> [WORK TO BE COMPLETED]
Among the lines below, how many have the string "blog" in them? Only the number is wanted.

[Excerpts from a dataset]
-------
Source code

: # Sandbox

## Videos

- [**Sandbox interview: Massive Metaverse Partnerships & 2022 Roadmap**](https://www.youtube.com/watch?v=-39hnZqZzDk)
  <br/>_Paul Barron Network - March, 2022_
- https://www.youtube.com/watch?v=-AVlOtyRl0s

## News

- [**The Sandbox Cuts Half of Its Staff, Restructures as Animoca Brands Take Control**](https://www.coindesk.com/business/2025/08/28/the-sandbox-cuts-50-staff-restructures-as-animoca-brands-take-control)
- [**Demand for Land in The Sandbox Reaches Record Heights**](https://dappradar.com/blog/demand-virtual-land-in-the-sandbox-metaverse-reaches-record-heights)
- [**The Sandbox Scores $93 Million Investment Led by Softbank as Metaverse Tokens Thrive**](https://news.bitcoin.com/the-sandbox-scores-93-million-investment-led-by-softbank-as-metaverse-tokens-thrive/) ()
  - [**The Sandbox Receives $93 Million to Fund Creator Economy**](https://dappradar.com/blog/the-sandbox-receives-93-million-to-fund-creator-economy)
-------
> [ANSWER TO THIS PROBLEM]
2